As a deacon, I sit on the Personnel Committee for my church. For me, it’s a learning experience since two of my colleagues are benefits administrators for my denomination who patiently answer my dumb questions. We’d been discussing the healthcare package for the church employees and I raised the question of whether it provides the “family planning” services at issue in all the lawsuits.
Much to my chagrin, the answer was “yes,” not because my church or my denomination enthusiastically embraces free sexual expression, but because the church (and, as it happens, the denominational headquarters) is not a large enough employer to command a customized benefits package from the health insurance industry. All the insurance plans approved by my state and offered to small employers like my church and my denomination apparently include these “benefits.” In a sense, the insurance market has for a long time “mandated” that we provide birth control and abortifacients for our employees and participate through our payments in providing them for everyone currently covered by our health insurance company.

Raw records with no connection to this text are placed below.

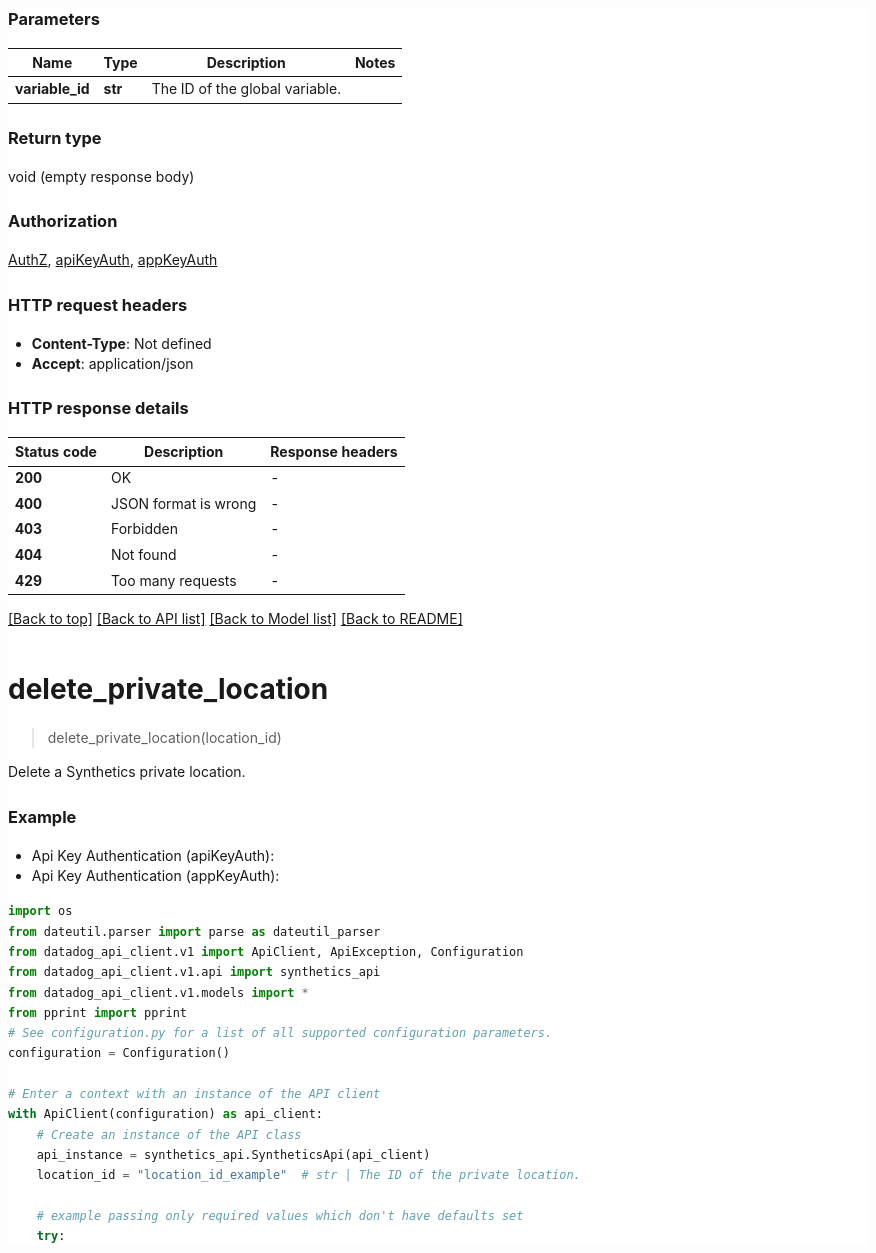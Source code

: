 ### Parameters

| Name            | Type    | Description                    | Notes |
| --------------- | ------- | ------------------------------ | ----- |
| **variable_id** | **str** | The ID of the global variable. |

### Return type

void (empty response body)

### Authorization

[AuthZ](README.md#AuthZ), [apiKeyAuth](README.md#apiKeyAuth), [appKeyAuth](README.md#appKeyAuth)

### HTTP request headers

- **Content-Type**: Not defined
- **Accept**: application/json

### HTTP response details

| Status code | Description          | Response headers |
| ----------- | -------------------- | ---------------- |
| **200**     | OK                   | -                |
| **400**     | JSON format is wrong | -                |
| **403**     | Forbidden            | -                |
| **404**     | Not found            | -                |
| **429**     | Too many requests    | -                |

[[Back to top]](#) [[Back to API list]](README.md#documentation-for-api-endpoints) [[Back to Model list]](README.md#documentation-for-models) [[Back to README]](README.md)

# **delete_private_location**

> delete_private_location(location_id)

Delete a Synthetics private location.

### Example

- Api Key Authentication (apiKeyAuth):
- Api Key Authentication (appKeyAuth):

```python
import os
from dateutil.parser import parse as dateutil_parser
from datadog_api_client.v1 import ApiClient, ApiException, Configuration
from datadog_api_client.v1.api import synthetics_api
from datadog_api_client.v1.models import *
from pprint import pprint
# See configuration.py for a list of all supported configuration parameters.
configuration = Configuration()

# Enter a context with an instance of the API client
with ApiClient(configuration) as api_client:
    # Create an instance of the API class
    api_instance = synthetics_api.SyntheticsApi(api_client)
    location_id = "location_id_example"  # str | The ID of the private location.

    # example passing only required values which don't have defaults set
    try:
```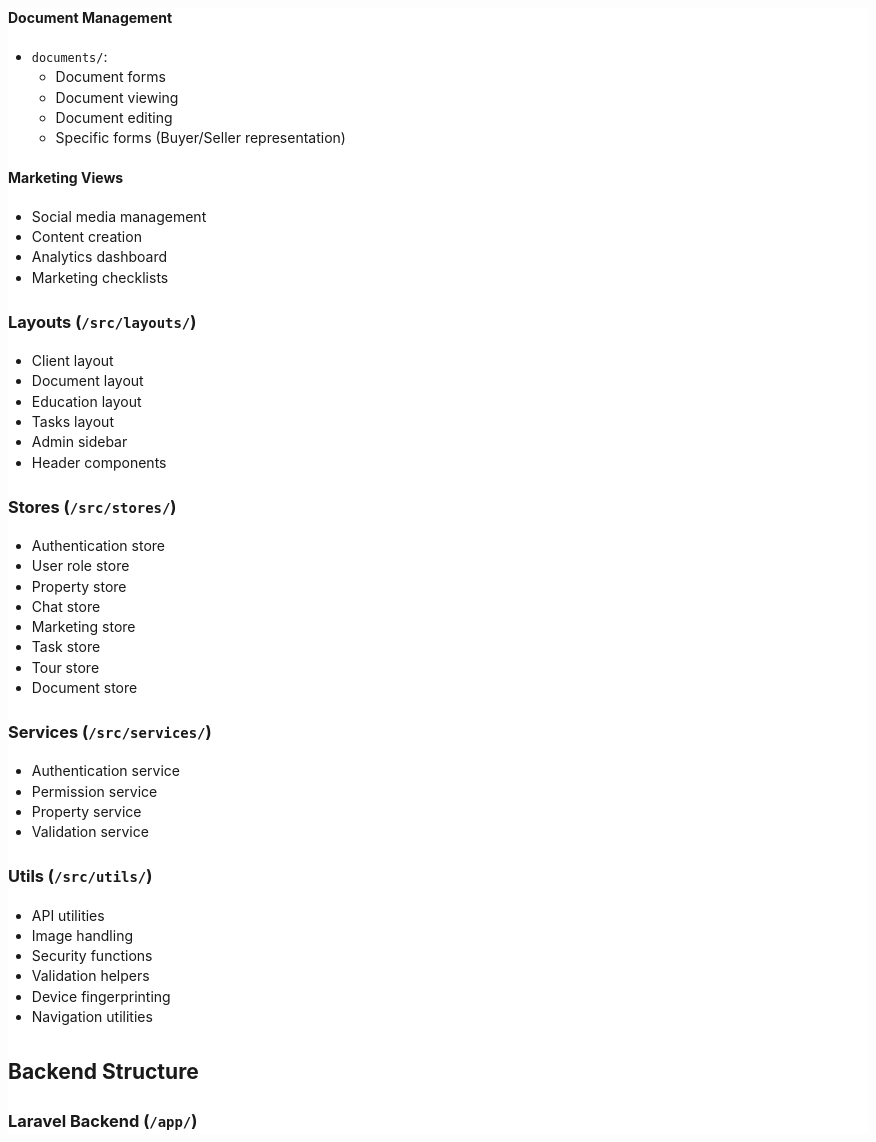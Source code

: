 #### Document Management
- `documents/`:
  - Document forms
  - Document viewing
  - Document editing
  - Specific forms (Buyer/Seller representation)

#### Marketing Views
- Social media management
- Content creation
- Analytics dashboard
- Marketing checklists

### Layouts (`/src/layouts/`)
- Client layout
- Document layout
- Education layout
- Tasks layout
- Admin sidebar
- Header components

### Stores (`/src/stores/`)
- Authentication store
- User role store
- Property store
- Chat store
- Marketing store
- Task store
- Tour store
- Document store

### Services (`/src/services/`)
- Authentication service
- Permission service
- Property service
- Validation service

### Utils (`/src/utils/`)
- API utilities
- Image handling
- Security functions
- Validation helpers
- Device fingerprinting
- Navigation utilities

## Backend Structure

### Laravel Backend (`/app/`)
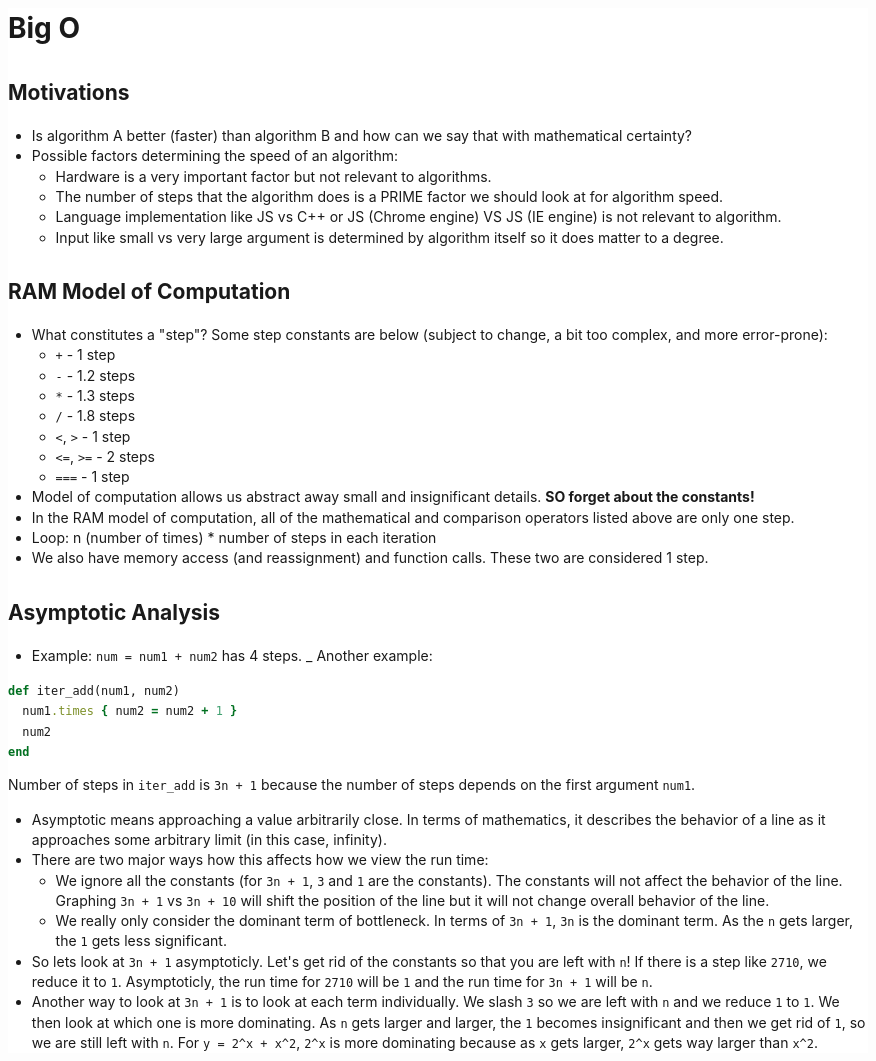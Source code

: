 # Big O

## Motivations
- Is algorithm A better (faster) than algorithm B and how can we say that with mathematical certainty?
- Possible factors determining the speed of an algorithm:
  - Hardware is a very important factor but not relevant to algorithms.
  - The number of steps that the algorithm does is a PRIME factor we should look at for algorithm speed.
  - Language implementation like JS vs C++ or JS (Chrome engine) VS JS (IE engine) is not relevant to algorithm.
  - Input like small vs very large argument is determined by algorithm itself so it does matter to a degree.

## RAM Model of Computation
- What constitutes a "step"? Some step constants are below (subject to change, a bit too complex, and more error-prone):
  - `+` - 1 step
  - `-` - 1.2 steps
  - `*` - 1.3 steps
  - `/` - 1.8 steps
  - `<`, `>` - 1 step
  - `<=`, `>=` - 2 steps
  - `===` - 1 step
- Model of computation allows us abstract away small and insignificant details. **SO forget about the constants!**
- In the RAM model of computation, all of the mathematical and comparison operators listed above are only one step.
- Loop: n (number of times) * number of steps in each iteration
- We also have memory access (and reassignment) and function calls. These two are considered 1 step.

## Asymptotic Analysis
- Example: `num = num1 + num2` has 4 steps.
_ Another example:
```ruby
def iter_add(num1, num2)
  num1.times { num2 = num2 + 1 }
  num2
end
```
Number of steps in `iter_add` is `3n + 1` because the number of steps depends on the first argument `num1`.
- Asymptotic means approaching a value arbitrarily close. In terms of mathematics, it describes the behavior of a line as it approaches some arbitrary limit (in this case, infinity).
- There are two major ways how this affects how we view the run time:
  - We ignore all the constants (for `3n + 1`, `3` and `1` are the constants). The constants will not affect the behavior of the line. Graphing `3n + 1` vs `3n + 10` will shift the position of the line but it will not change overall behavior of the line.
  - We really only consider the dominant term of bottleneck. In terms of `3n + 1`, `3n` is the dominant term. As the `n` gets larger, the `1` gets less significant.
- So lets look at `3n + 1` asymptoticly. Let's get rid of the constants so that you are left with `n`! If there is a step like `2710`, we reduce it to `1`. Asymptoticly, the run time for `2710` will be `1` and the run time for `3n + 1` will be `n`.
- Another way to look at `3n + 1` is to look at each term individually. We slash `3` so we are left with `n` and we reduce `1` to `1`. We then look at which one is more dominating. As `n` gets larger and larger, the `1` becomes insignificant and then we get rid of `1`, so we are still left with `n`. For `y = 2^x + x^2`, `2^x` is more dominating because as `x` gets larger, `2^x` gets way larger than `x^2`.
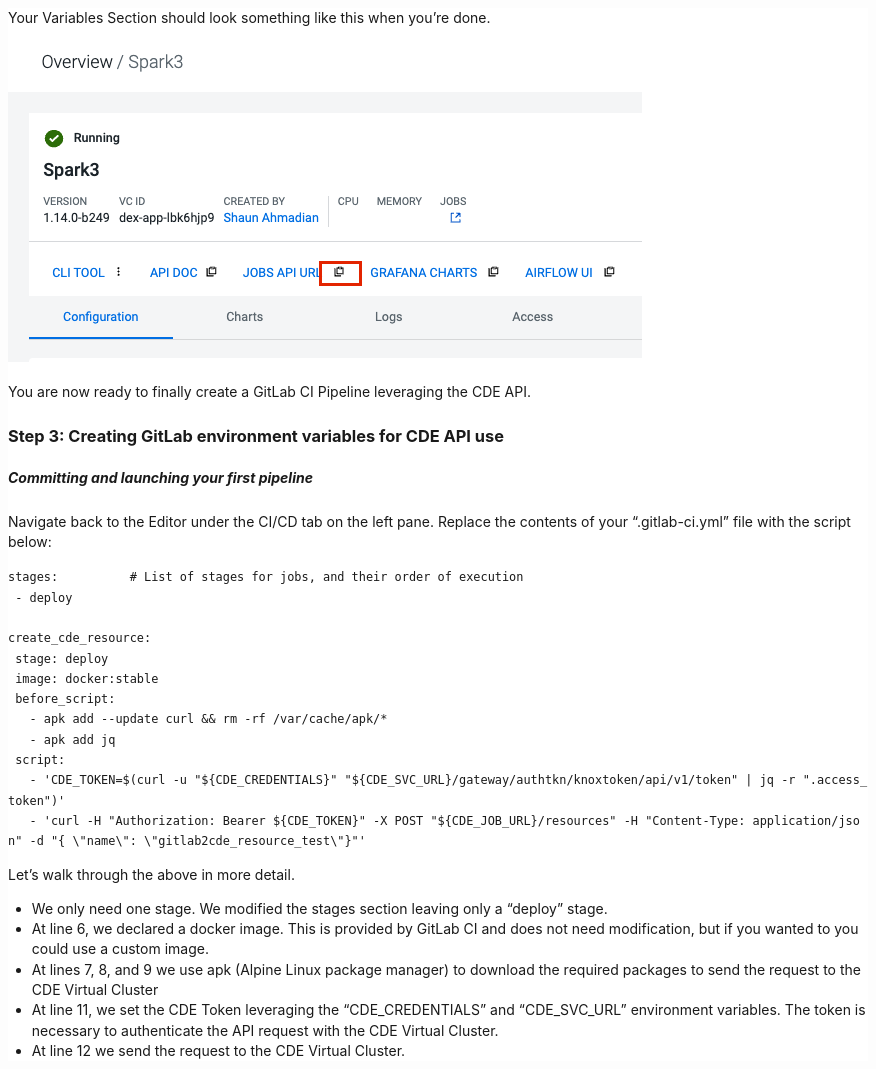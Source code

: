 Your Variables Section should look something like this when you’re done. 

![alt text](img/gitlab2cde_13.png)

You are now ready to finally create a GitLab CI Pipeline leveraging the CDE API. 


### Step 3: Creating GitLab environment variables for CDE API use

##### Committing and launching your first pipeline

Navigate back to the Editor under the CI/CD tab on the left pane. Replace the contents of your “.gitlab-ci.yml” file with the script below:

```
stages:          # List of stages for jobs, and their order of execution
 - deploy
 
create_cde_resource:
 stage: deploy
 image: docker:stable
 before_script:
   - apk add --update curl && rm -rf /var/cache/apk/*
   - apk add jq
 script:
   - 'CDE_TOKEN=$(curl -u "${CDE_CREDENTIALS}" "${CDE_SVC_URL}/gateway/authtkn/knoxtoken/api/v1/token" | jq -r ".access_token")'
   - 'curl -H "Authorization: Bearer ${CDE_TOKEN}" -X POST "${CDE_JOB_URL}/resources" -H "Content-Type: application/json" -d "{ \"name\": \"gitlab2cde_resource_test\"}"'
```

Let’s walk through the above in more detail. 

* We only need one stage. We modified the stages section leaving only a “deploy” stage.
* At line 6, we declared a docker image. This is provided by GitLab CI and does not need modification, but if you wanted to you could use a custom image. 
* At lines 7, 8, and 9 we use apk (Alpine Linux package manager) to download the required packages to send the request to the CDE Virtual Cluster
* At line 11, we set the CDE Token leveraging the “CDE_CREDENTIALS” and “CDE_SVC_URL” environment variables. The token is necessary to authenticate the API request with the CDE Virtual Cluster.  
* At line 12 we send the request to the CDE Virtual Cluster.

Absent a change in the marketplace, the HHS mandate is for us superfluous, as we’re not big enough either to self-insure or to cut an individualized deal with our insurer. I’m not conversant enough with the employment arrangements in the wide range of American denominations to make a blanket statement, but I suspect that any church that hires its own staff and effectively serves at their employer of record is in pretty much the same boat. In other words, at the moment , any exemption granted by the Obama Administration or won through litigation helps big religious institutions (e.g., archdioceses, hospitals, universities, and social service agencies) but not the myriad smaller churches and faith-based organizations. All the smaller institutions are still compelled to buy their benefits packages more or less off the shelf, and seem not to comprise a large enough market for insurance companies voluntarily to provide coverage in conformity with their consciences.
I can think of a couple of ways to enable more religious employers to act conscientiously. First, the Department of Health and Human Services could demonstrate its respect for religious liberty and the place of religious and faith-based institutions in our pluralistic society by not only withdrawing its contraceptive and abortifacient mandate but also requiring health insurance companies to offer a “clean” benefits package to any employer that requests it. Second, state insurance regulators could require insurance companies that operate in their states to make available a range of “off-the-shelf” packages to those who conscientiously object to providing these services to their employees. I have a hard time imagining that the Obama Administration would take this step, but could see a number of state insurance commissioners acting to protect the consciences of faith-based institutions.
There’s also a third possibility, which, like the second, requires at least the abandonment of the HHS mandate. It is that those religious and faith-based employers who care about these matters organize their market power to create adequate demand to which the insurance companies have to respond. If there is indeed demand for health insurance packages without this sort of coverage, then—absent the HHS mandate—I assume that insurance companies would offer them.
I’d love for the marketplace to work so that my church, my denomination, and I wouldn’t have to cooperate in evil. But if there’s a proverbial market failure here, then I’m more than willing to embrace a kind of regulation that promotes religious liberty.